Past neglect and future rehabilitation
The Longfellow Bridge, like many bridges in the Commonwealth, is in a state of disrepair. "Since 1907, the only major maintenance conducted on the bridge has been a small 1959 rehabilitiation project and some lesser repairs done in 2002." In the summer of 2008, the western sidewalk and inner traffic lane were closed, the Red Line was limited to 10 mph, and Fourth-of-July fireworks-watchers were banned from the bridge, all because of concerns that the bridge might collapse under the weight and vibration. The speed restriction was lifted in August 2008, and the lane and sidewalk were opened later on. On August 4, 2008 Governor Deval Patrick signed into law a $3 billion Massachusetts bridge repair funding package he had sponsored.
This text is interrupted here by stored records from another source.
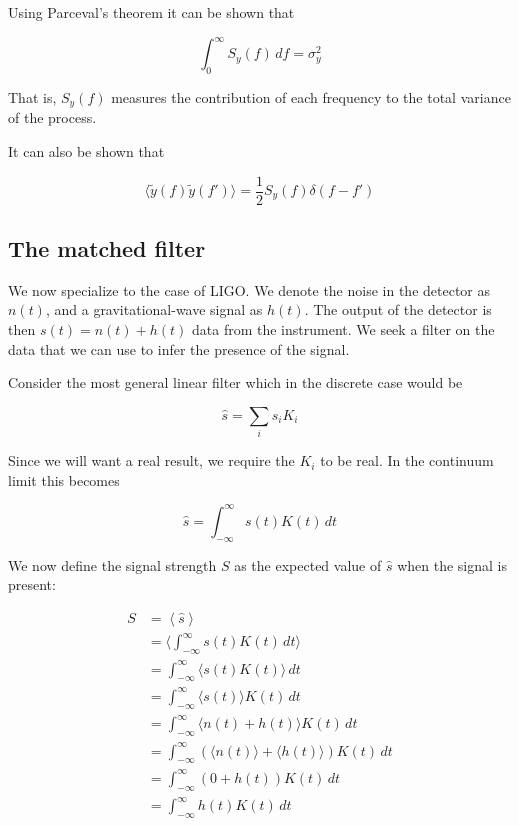 Using Parceval's theorem it can be shown that

\begin{equation*}
\int_0^\infty S_y(f)\, df = \sigma^2_y
\end{equation*}

That is, $S_y(f)$ measures the contribution of each frequency 
to the total variance of the process.

It can also be shown that 

\begin{equation}
\label{eq:psd2}
\langle \tilde{y}(f) \tilde{y}(f')\rangle = \frac{1}{2} S_y(f)
\delta(f-f')
\end{equation}

\subsection{The matched filter}
\label{ssec:matched_filter}

We now specialize to the case of LIGO.  We denote the noise in the
detector as $n(t)$, and a gravitational-wave signal as $h(t)$.  The
output of the detector is then $s(t)=n(t)+h(t)$ data from the
instrument.  We seek a filter on the data that we can use to infer the
presence of the signal.

Consider the most general linear filter which  in the discrete case
would be

\begin{equation}
\hat{s} = \sum_i s_i K_i
\end{equation}

Since we will want a real result, we require the $K_i$ to be real.  In
the continuum limit this becomes

\begin{equation}
\hat{s} = \int_{-\infty}^\infty s(t) K(t)\, dt
\end{equation}

We now define the signal strength $S$ as the expected value of
$\hat{s}$ when the signal is present:

\begin{align*}
S &= \left\langle \hat{s} \right\rangle \\
&= \langle  \int_{-\infty}^\infty s(t) K(t)\, dt \rangle \\
&= \int_{-\infty}^\infty \langle s(t) K(t)\rangle \, dt \\
&= \int_{-\infty}^\infty \langle s(t) \rangle K(t) \, dt \\
&= \int_{-\infty}^\infty \langle n(t) + h(t) \rangle K(t) \, dt \\
&= \int_{-\infty}^\infty \left( \langle n(t) \rangle + \langle h(t)
\rangle \right)  K(t) \, dt \\
&= \int_{-\infty}^\infty \left( 0 + h(t) \right)  K(t) \, dt \\
&= \int_{-\infty}^\infty h(t) K(t) \, dt \\
\end{align*}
Bond funds will be used to pay for the rehabilitation of the Longfellow, with a preliminary cost estimate of $267.5 million. If maintenance had been performed regularly, the total historical cost is estimated to have been about $81 million. Design began in spring 2005; construction is expected to begin in spring 2012 and end in Spring 2016. Ownership and management of the overhaul was transferred from the Department of Conservation and Recreation (DCR) to the new Massachusetts Department of Transportation on November 1, 2009, along with other DCR bridges.

Ironwork theft
In the summer of 2008, two state employees stole 2,347 feet (715 m) (linear) of decorative iron trim that had been removed from the bridge for refurbishment and sold it for scrap. The men, one a Department of Conservation and Recreation district manager, were charged with receiving $12,147 for the historic original parapet coping. The estimated cost to remake the pieces, scheduled for replication by 2012, was over $500,000. The men were convicted in September 2009.